**Exercise objective:** Repeat all the records exactly, omitting pictures.

**Pictures paired with source code:**
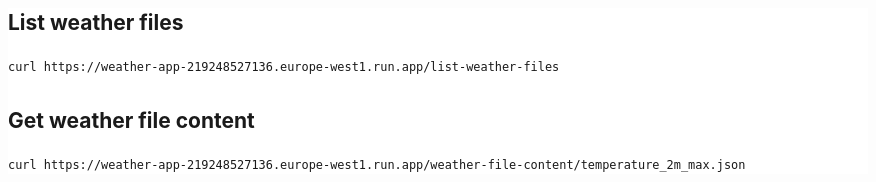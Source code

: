## List weather files
```bash
curl https://weather-app-219248527136.europe-west1.run.app/list-weather-files
```

## Get weather file content
```bash
curl https://weather-app-219248527136.europe-west1.run.app/weather-file-content/temperature_2m_max.json
```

**Problem solution:**
Source code

:## List weather files
```bash
curl https://weather-app-219248527136.europe-west1.run.app/list-weather-files
```

## Get weather file content
```bash
curl https://weather-app-219248527136.europe-west1.run.app/weather-file-content/temperature_2m_max.json
```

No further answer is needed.